A religião tradicional, no sentido estrito do termo, se propõe a ligar nosso universo a outro mais amplo, que o conteria e transcenderia.
Na filosofia, tal se define no conceito do infinito metafísico, do qual a realidade física que percebemos é apenas sua fração exposta.
Só que religião não é filosofia.
Quase ninguém é judeu, cristão, muçulmano, hindu ou budista por ter estudado profundamente os textos básicos destas religiões, assim como, não raro, os fiéis mais fervorosos têm conhecimento intelectual menos que básico dos fundamentos teológicos das doutrinas que seguem.

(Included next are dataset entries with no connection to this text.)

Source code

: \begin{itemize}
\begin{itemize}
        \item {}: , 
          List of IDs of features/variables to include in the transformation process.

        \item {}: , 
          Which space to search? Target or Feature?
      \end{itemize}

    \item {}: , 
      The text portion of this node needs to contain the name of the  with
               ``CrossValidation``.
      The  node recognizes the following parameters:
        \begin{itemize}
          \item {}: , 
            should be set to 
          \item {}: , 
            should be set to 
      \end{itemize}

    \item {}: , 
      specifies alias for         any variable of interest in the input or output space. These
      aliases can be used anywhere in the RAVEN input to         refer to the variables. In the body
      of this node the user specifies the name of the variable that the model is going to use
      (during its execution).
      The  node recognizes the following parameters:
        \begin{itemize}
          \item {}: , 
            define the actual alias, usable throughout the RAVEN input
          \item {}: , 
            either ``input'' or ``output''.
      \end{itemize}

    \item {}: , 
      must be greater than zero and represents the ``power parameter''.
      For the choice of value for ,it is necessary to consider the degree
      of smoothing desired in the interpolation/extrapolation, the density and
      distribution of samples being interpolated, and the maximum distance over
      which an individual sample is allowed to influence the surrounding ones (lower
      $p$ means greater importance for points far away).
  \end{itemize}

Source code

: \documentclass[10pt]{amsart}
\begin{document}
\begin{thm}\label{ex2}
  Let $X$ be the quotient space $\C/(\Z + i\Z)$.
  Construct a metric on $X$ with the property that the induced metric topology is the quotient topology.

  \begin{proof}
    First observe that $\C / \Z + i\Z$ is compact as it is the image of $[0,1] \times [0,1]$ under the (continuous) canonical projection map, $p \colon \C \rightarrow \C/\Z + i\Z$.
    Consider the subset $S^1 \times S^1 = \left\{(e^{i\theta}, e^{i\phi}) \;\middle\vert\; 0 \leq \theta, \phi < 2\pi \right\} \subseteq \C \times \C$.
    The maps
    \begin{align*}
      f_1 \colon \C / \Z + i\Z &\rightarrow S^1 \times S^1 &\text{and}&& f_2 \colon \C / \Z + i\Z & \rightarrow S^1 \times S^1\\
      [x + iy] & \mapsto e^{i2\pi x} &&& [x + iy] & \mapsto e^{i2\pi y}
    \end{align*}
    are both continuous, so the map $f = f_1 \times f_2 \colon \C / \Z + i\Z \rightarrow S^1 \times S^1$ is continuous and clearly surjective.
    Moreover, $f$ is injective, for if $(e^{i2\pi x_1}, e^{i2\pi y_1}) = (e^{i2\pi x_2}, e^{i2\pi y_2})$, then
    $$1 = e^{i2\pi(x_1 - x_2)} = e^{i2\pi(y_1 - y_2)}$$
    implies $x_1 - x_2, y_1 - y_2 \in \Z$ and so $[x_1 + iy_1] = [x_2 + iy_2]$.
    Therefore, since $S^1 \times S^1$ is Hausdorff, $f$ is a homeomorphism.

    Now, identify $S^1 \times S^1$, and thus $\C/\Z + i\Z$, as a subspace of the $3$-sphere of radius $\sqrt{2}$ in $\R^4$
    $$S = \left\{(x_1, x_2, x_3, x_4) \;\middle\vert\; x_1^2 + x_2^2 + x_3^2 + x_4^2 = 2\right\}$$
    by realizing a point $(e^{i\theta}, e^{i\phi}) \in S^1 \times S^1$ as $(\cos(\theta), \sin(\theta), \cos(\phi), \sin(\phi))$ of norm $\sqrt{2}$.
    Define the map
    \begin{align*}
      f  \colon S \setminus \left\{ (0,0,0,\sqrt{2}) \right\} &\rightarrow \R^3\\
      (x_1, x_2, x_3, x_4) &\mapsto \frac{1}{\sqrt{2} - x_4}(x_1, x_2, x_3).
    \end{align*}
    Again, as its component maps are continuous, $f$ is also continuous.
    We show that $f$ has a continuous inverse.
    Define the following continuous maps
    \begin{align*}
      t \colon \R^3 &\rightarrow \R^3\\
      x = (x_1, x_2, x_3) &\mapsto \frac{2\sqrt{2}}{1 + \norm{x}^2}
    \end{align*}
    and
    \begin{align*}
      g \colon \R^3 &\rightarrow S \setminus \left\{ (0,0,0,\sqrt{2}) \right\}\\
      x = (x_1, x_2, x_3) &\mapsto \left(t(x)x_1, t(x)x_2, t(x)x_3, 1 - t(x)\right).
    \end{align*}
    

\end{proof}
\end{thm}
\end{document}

A simples possibilidade de que alguns céticos possam conhecer teologia mais e melhor que a grande maioria dos crentes é anátema para a grande maioria daquela grande maioria, só que tal é apenas conseqüência direta e esperada de alguns do primeiro grupo terem estudado o assunto mais e melhor – metodicamente falando – que a média do segundo.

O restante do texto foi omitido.